Exercise:
Under this line are records; the part from the line containing "alle kongruente Zahlen" through the line containing "the $K_S^0$ at" should be repeated exactly. Please exclude pictures.
----------
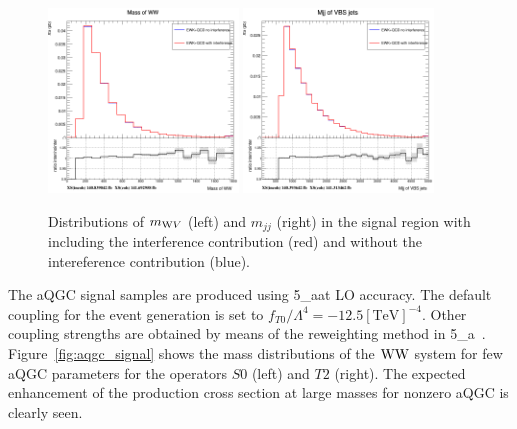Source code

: \begin{figure}[!htbp]
\centering
\includegraphics[width=0.45\textwidth]{Plots/plots/interference_comparison_mww.png}
\includegraphics[width=0.45\textwidth]{Plots/plots/interference_comparison_mjj_vbs.png}
\caption{Distributions of $m_{\mathrm{W} V}$ (left) and $m_{jj}$ (right) in the signal region with including the interference contribution (red) and without the intereference contribution (blue).}
\label{fig:interference}
\end{figure}

The aQGC signal samples are produced using \MADGRAPH{}5\_a\MCATNLO at LO accuracy. The default coupling for the event generation is set to $f_{T0} / \Lambda^{4} = -12.5 [\mathrm{TeV}]^{-4}$. Other coupling strengths are obtained by means of the reweighting method in \MADGRAPH{}5\_a\MCATNLO~\cite{Mattelaer2016,Mattelaer-reweight}. Figure~\ref{fig:aqgc_signal} shows the mass distributions of the  $\mathrm{W} \mathrm{W}$ system for few aQGC parameters for the operators $S0$ (left) and $T2$ (right). The expected enhancement of the production cross section at large masses for nonzero aQGC is clearly seen.      
  
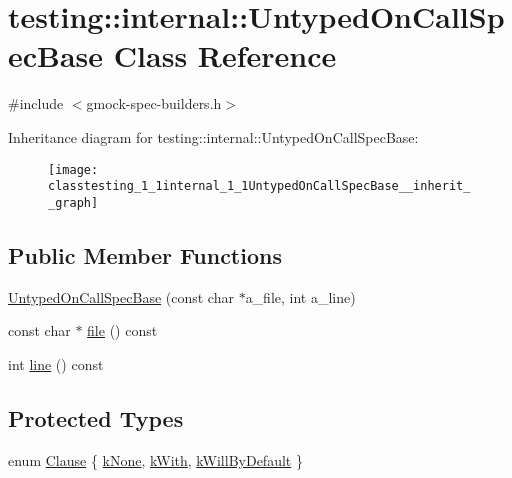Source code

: \hypertarget{classtesting_1_1internal_1_1UntypedOnCallSpecBase}{}\section{testing\+:\+:internal\+:\+:Untyped\+On\+Call\+Spec\+Base Class Reference}
\label{classtesting_1_1internal_1_1UntypedOnCallSpecBase}


{\ttfamily \#include $<$gmock-\/spec-\/builders.\+h$>$}



Inheritance diagram for testing\+:\+:internal\+:\+:Untyped\+On\+Call\+Spec\+Base\+:\nopagebreak
\begin{figure}[H]
\begin{center}
\leavevmode
\texttt{[image: classtesting\_1\_1internal\_1\_1UntypedOnCallSpecBase\_\_inherit\_\_graph]}
\end{center}
\end{figure}
\subsection*{Public Member Functions}
\begin{DoxyCompactItemize}
\item 
\hyperlink{classtesting_1_1internal_1_1UntypedOnCallSpecBase_afc5da72d536ad61e2d66de87b2b9bc50}{Untyped\+On\+Call\+Spec\+Base} (const char $\ast$a\+\_\+file, int a\+\_\+line)
\item 
const char $\ast$ \hyperlink{classtesting_1_1internal_1_1UntypedOnCallSpecBase_ae4cb8eb6aa409a4b29a8cc12ec46c5c4}{file} () const 
\item 
int \hyperlink{classtesting_1_1internal_1_1UntypedOnCallSpecBase_a6cabf881d2cae1e270528a823f7d9f7e}{line} () const 
\end{DoxyCompactItemize}
\subsection*{Protected Types}
\begin{DoxyCompactItemize}
\item 
enum \hyperlink{classtesting_1_1internal_1_1UntypedOnCallSpecBase_a78ebf16bfee40375e33a983f3100f354}{Clause} \{ \hyperlink{classtesting_1_1internal_1_1UntypedOnCallSpecBase_a78ebf16bfee40375e33a983f3100f354a57f312c5eacf22518ff0b12405cde4f1}{k\+None}, 
\hyperlink{classtesting_1_1internal_1_1UntypedOnCallSpecBase_a78ebf16bfee40375e33a983f3100f354a451699b0beaaabb325f8eaf1c65a071d}{k\+With}, 
\hyperlink{classtesting_1_1internal_1_1UntypedOnCallSpecBase_a78ebf16bfee40375e33a983f3100f354aeb25a21e1aa3dc4ca3a108b5533d7eed}{k\+Will\+By\+Default}
 \}
\end{DoxyCompactItemize}
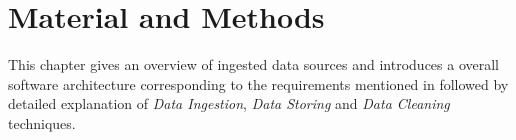 \section{Material and Methods}
\label{sec:material}
This chapter gives an overview of ingested data sources and introduces a overall software architecture corresponding to the requirements mentioned in  followed by detailed explanation of \textit{Data Ingestion}, \textit{Data Storing} and \textit{Data Cleaning} techniques.



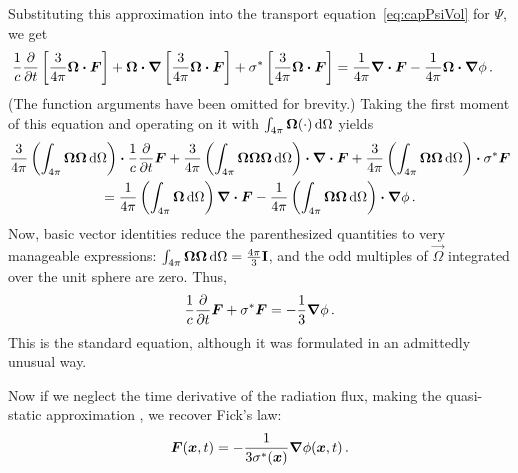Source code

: Substituting this approximation into the transport equation~\eqref{eq:capPsiVol}
for $\Psi$, we get
\begin{align*}
  \frac{1}{c} \frac{\partial }{\partial t} \left[ \frac{3}{4\pi} \bm{\Omega} \bm{\cdot} \bm{F} \right]
  + \bm{\Omega}\bm{\cdot} \bm{\nabla} \left[ \frac{3}{4\pi} \bm{\Omega} \bm{\cdot} \bm{F} \right]
  + \sigma^\ast \left[ \frac{3}{4\pi} \bm{\Omega} \bm{\cdot} \bm{F} \right]
  &= \frac{1}{4\pi} \bm{\nabla} \bm{\cdot}\bm{F}
  - \frac{1}{4\pi} \bm{\Omega}\bm{\cdot} \bm{\nabla} \phi\,.
\end{align*}
(The function arguments have been omitted for brevity.)
Taking the first moment of this equation and operating on it with $\int_{4\pi}
\bm{\Omega}(\cdot) \mathop{}\!\mathrm{d}\Omega$ yields
\begin{multline*}
\frac{3}{4\pi} \left( \int_{4\pi} \bm{\Omega}\bm{\Omega}\mathop{}\!\mathrm{d}\Omega \right) \bm{\cdot}
\frac{1}{c} \frac{\partial }{\partial t} \bm{F}
+ \frac{3}{4\pi} \left( \int_{4\pi}
  \bm{\Omega}\bm{\Omega}\bm{\Omega}\mathop{}\!\mathrm{d}\Omega \right)
\bm{\cdot} \bm{\nabla} \bm{\cdot} \bm{F}
+ \frac{3}{4\pi} \left( \int_{4\pi} \bm{\Omega}\bm{\Omega}\mathop{}\!\mathrm{d}\Omega \right)
\bm{\cdot} \sigma^\ast \bm{F}
\\
= \frac{1}{4\pi} \left( \int_{4\pi} \bm{\Omega}\mathop{}\!\mathrm{d}\Omega \right)
\bm{\nabla} \bm{\cdot}\bm{F}
- \frac{1}{4\pi} \left( \int_{4\pi} \bm{\Omega}\bm{\Omega}\mathop{}\!\mathrm{d}\Omega \right)
\bm{\cdot} \bm{\nabla} \phi\,.
\end{multline*}
Now, basic vector identities \cite{Lar2007} reduce the parenthesized
quantities to very manageable expressions: $\int_{4\pi}
\bm{\Omega}\bm{\Omega}\mathop{}\!\mathrm{d}\Omega=\frac{4\pi}{3}\mathbf{I}$, and the odd
multiples of $\vec{\Omega}$ integrated over the unit sphere are zero. Thus,
\begin{equation*}
  \frac{1}{c} \frac{\partial }{\partial t} \bm{F}
  + \sigma^\ast \bm{F}
  =
  - \frac{1}{3} \bm{\nabla} \phi\,.
\end{equation*}
This is the standard \Pone{} equation, although it was formulated in an
admittedly unusual way.

Now if we neglect the time derivative of the radiation flux, making the
quasi-static approximation
\cite{Dud1976}, we recover Fick's law:
\begin{equation*}
\bm{F}(\bm{x}, t) = -\frac{1}{3\sigma^\ast(\bm{x})} \bm{\nabla}\phi(\bm{x}, t) \,.
\end{equation*}

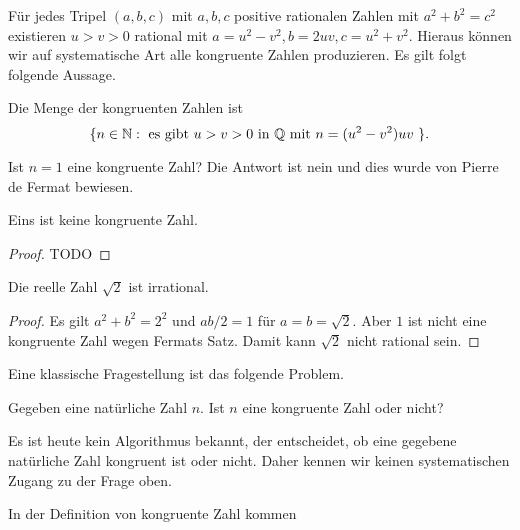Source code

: Für jedes Tripel $(a,b,c)$ mit $a,b,c$ positive rationalen Zahlen mit
$a^2+b^2=c^2$ existieren $u>v>0$ rational mit $a =
u^2-v^2,b=2uv,c=u^2+v^2$. Hieraus können wir auf systematische Art
alle kongruente Zahlen produzieren. Es gilt folgt folgende Aussage.

\begin{lemma}
  Die Menge der kongruenten Zahlen ist
  $$
  \{ n \in {\mathbb{N}} : \text{ es gibt $u>v>0$ in ${\mathbb{Q}}$ mit $n=(u^2-v^2)uv$ }
  \}.
  $$
\end{lemma}


Ist $n=1$ eine kongruente Zahl? Die Antwort ist nein und dies wurde
von Pierre de Fermat bewiesen.

\begin{satz}[Fermat]
  \label{satz:fermat}
  Eins  ist keine kongruente Zahl.
\end{satz}
\begin{proof}
  TODO
\end{proof}

\begin{korollar}
  Die reelle Zahl $\sqrt{2}$ ist irrational. 
\end{korollar}
\begin{proof}
  Es gilt $a^2+b^2=2^2$ und $ab/2=1$ für $a=b=\sqrt 2$. Aber $1$ ist
  nicht eine kongruente Zahl wegen Fermats Satz. Damit kann $\sqrt 2$
  nicht rational sein.
\end{proof}

Eine klassische Fragestellung ist das folgende Problem.

\begin{problem}
  Gegeben eine natürliche Zahl $n$. Ist $n$ eine kongruente Zahl oder
  nicht? 
\end{problem}

Es ist heute kein Algorithmus bekannt, der entscheidet, ob eine
gegebene natürliche Zahl kongruent ist oder nicht. Daher kennen wir
keinen systematischen Zugang zu der Frage oben.

In der Definition von kongruente Zahl kommen 

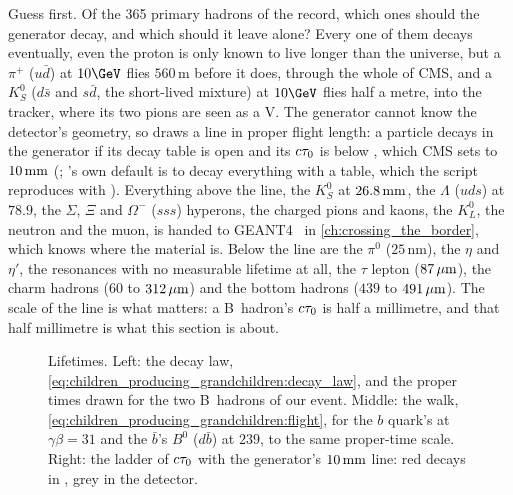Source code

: Guess first. Of the 365 primary hadrons of the record, which ones should
the generator decay, and which should it leave alone? Every one of them
decays eventually, even the proton is only known to live longer than the
universe, but a $\pi^+$ ($u\bar d$) at $10\GeV$ flies $560\,\mathrm{m}$
before it does, through the whole of CMS, and a $K_S^0$ ($d\bar s$ and
$s\bar d$, the short-lived mixture) at $10\GeV$ flies half a metre, into
the tracker, where its two pions are seen as a V. The generator cannot
know the detector's geometry, so \PYTHIA draws a line in proper flight
length: a particle decays in the generator if its decay table is open and
its $c\tauz$ is below , which CMS sets to
$10\mm$ (; \PYTHIA's own default is to decay
everything with a table, which the script reproduces with
). Everything above the line, the $K_S^0$ at
$26.8\mm$, the $\Lambda$ ($uds$) at $78.9$, the $\Sigma$, $\Xi$ and
$\Omega^-$ ($sss$) hyperons, the charged pions and kaons, the $K_L^0$, the
neutron and the muon, is handed to GEANT4~\cite{GEANT4:2002zbu} in
\cref{ch:crossing_the_border}, which knows where the material is. Below
the line are the $\pi^0$ ($25\,\mathrm{nm}$), the $\eta$ and $\eta'$, the
resonances with no measurable lifetime at all, the $\tau$ lepton
($87\um$), the charm hadrons ($60$ to $312\um$) and the bottom hadrons
($439$ to $491\um$). The scale of the line is what matters: a B~hadron's
$c\tauz$ is half a millimetre, and that half millimetre is what this
section is about.

\begin{figure}[htbp]\centering
\resizebox{\textwidth}{!}{}
\caption[The decay law, the walk and the ladder of lifetimes]{Lifetimes.
Left: the decay law, \cref{eq:children_producing_grandchildren:decay_law},
and the proper times drawn for the two B~hadrons of our event. Middle: the
walk, \cref{eq:children_producing_grandchildren:flight}, for the $b$
quark's \Bbar at $\gamma\beta=31$ and the $\bar b$'s $B^0$ ($d\bar b$) at
$239$, to the same proper-time scale. Right: the ladder of $c\tauz$ with
the generator's $10\mm$ line: red decays in \PYTHIA, grey in the detector.}
\label{fig:children_producing_grandchildren:clock_sketch}
\end{figure}

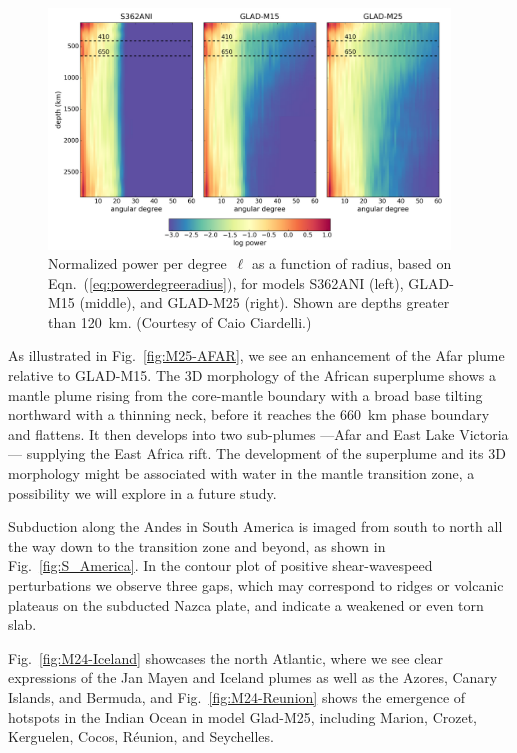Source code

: \documentclass[extra,mreferee]{gji}
\begin{document}
\begin{figure}
  \centering
  \includegraphics[width=0.95\textwidth]{figures/power_radius.pdf}
  \caption{\small{Normalized power per degree~$\ell$ as a function of radius, based on Eqn.~(\ref{eq:powerdegreeradius}), for models S362ANI (left), GLAD-M15 (middle), and GLAD-M25 (right).
  Shown are depths greater than 120~km.
  (Courtesy of Caio Ciardelli.)
  }}
  \label{fig:powerspectraradius}
\end{figure}

As illustrated in Fig.~\ref{fig:M25-AFAR},
we see an enhancement of the Afar plume relative to GLAD-M15.
The 3D morphology of the African superplume shows a mantle plume rising from the core-mantle boundary with a broad base tilting northward with a thinning neck, before it reaches the 660~km phase boundary and flattens.
It then develops into two sub-plumes ---Afar and East Lake Victoria--- supplying the East Africa rift.
The development of the superplume and its 3D morphology might be associated with water in the mantle transition zone, a possibility we will explore in a future study.

Subduction along the Andes in South America is imaged from south to north all the way down to the transition zone and beyond, as shown in Fig.~\ref{fig:S_America}.
In the contour plot of positive shear-wavespeed perturbations we observe three gaps, which may correspond to ridges or volcanic plateaus on the subducted Nazca plate, and indicate a weakened or even torn slab.

Fig.~\ref{fig:M24-Iceland} showcases the north Atlantic, where we see clear expressions of the Jan Mayen and Iceland plumes as well as the Azores, Canary Islands, and Bermuda,
and Fig.~\ref{fig:M24-Reunion} shows the emergence of hotspots in the Indian Ocean in model Glad-M25,
including Marion, Crozet, Kerguelen, Cocos, R\'eunion, and Seychelles.
\end{document}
----------
Response to the exercise:
alle kongruente Zahlen produzieren. Es gilt folgt folgende Aussage.

\begin{lemma}
  Die Menge der kongruenten Zahlen ist
  $$
  \{ n \in {\mathbb{N}} : \text{ es gibt $u>v>0$ in ${\mathbb{Q}}$ mit $n=(u^2-v^2)uv$ }
  \}.
  $$
\end{lemma}


Ist $n=1$ eine kongruente Zahl? Die Antwort ist nein und dies wurde
von Pierre de Fermat bewiesen.

\begin{satz}[Fermat]
  \label{satz:fermat}
  Eins  ist keine kongruente Zahl.
\end{satz}
\begin{proof}
  TODO
\end{proof}

\begin{korollar}
  Die reelle Zahl $\sqrt{2}$ ist irrational. 
\end{korollar}
\begin{proof}
  Es gilt $a^2+b^2=2^2$ und $ab/2=1$ für $a=b=\sqrt 2$. Aber $1$ ist
  nicht eine kongruente Zahl wegen Fermats Satz. Damit kann $\sqrt 2$
  nicht rational sein.
\end{proof}

Eine klassische Fragestellung ist das folgende Problem.

\begin{problem}
  Gegeben eine natürliche Zahl $n$. Ist $n$ eine kongruente Zahl oder
  nicht? 
\end{problem}

Es ist heute kein Algorithmus bekannt, der entscheidet, ob eine
gegebene natürliche Zahl kongruent ist oder nicht. Daher kennen wir
keinen systematischen Zugang zu der Frage oben.

In der Definition von kongruente Zahl kommen 

Source code

: Guess first. Of the 365 primary hadrons of the record, which ones should
the generator decay, and which should it leave alone? Every one of them
decays eventually, even the proton is only known to live longer than the
universe, but a $\pi^+$ ($u\bar d$) at $10\GeV$ flies $560\,\mathrm{m}$
before it does, through the whole of CMS, and a $K_S^0$ ($d\bar s$ and
$s\bar d$, the short-lived mixture) at $10\GeV$ flies half a metre, into
the tracker, where its two pions are seen as a V. The generator cannot
know the detector's geometry, so \PYTHIA draws a line in proper flight
length: a particle decays in the generator if its decay table is open and
its $c\tauz$ is below , which CMS sets to
$10\mm$ (; \PYTHIA's own default is to decay
everything with a table, which the script reproduces with
). Everything above the line, the $K_S^0$ at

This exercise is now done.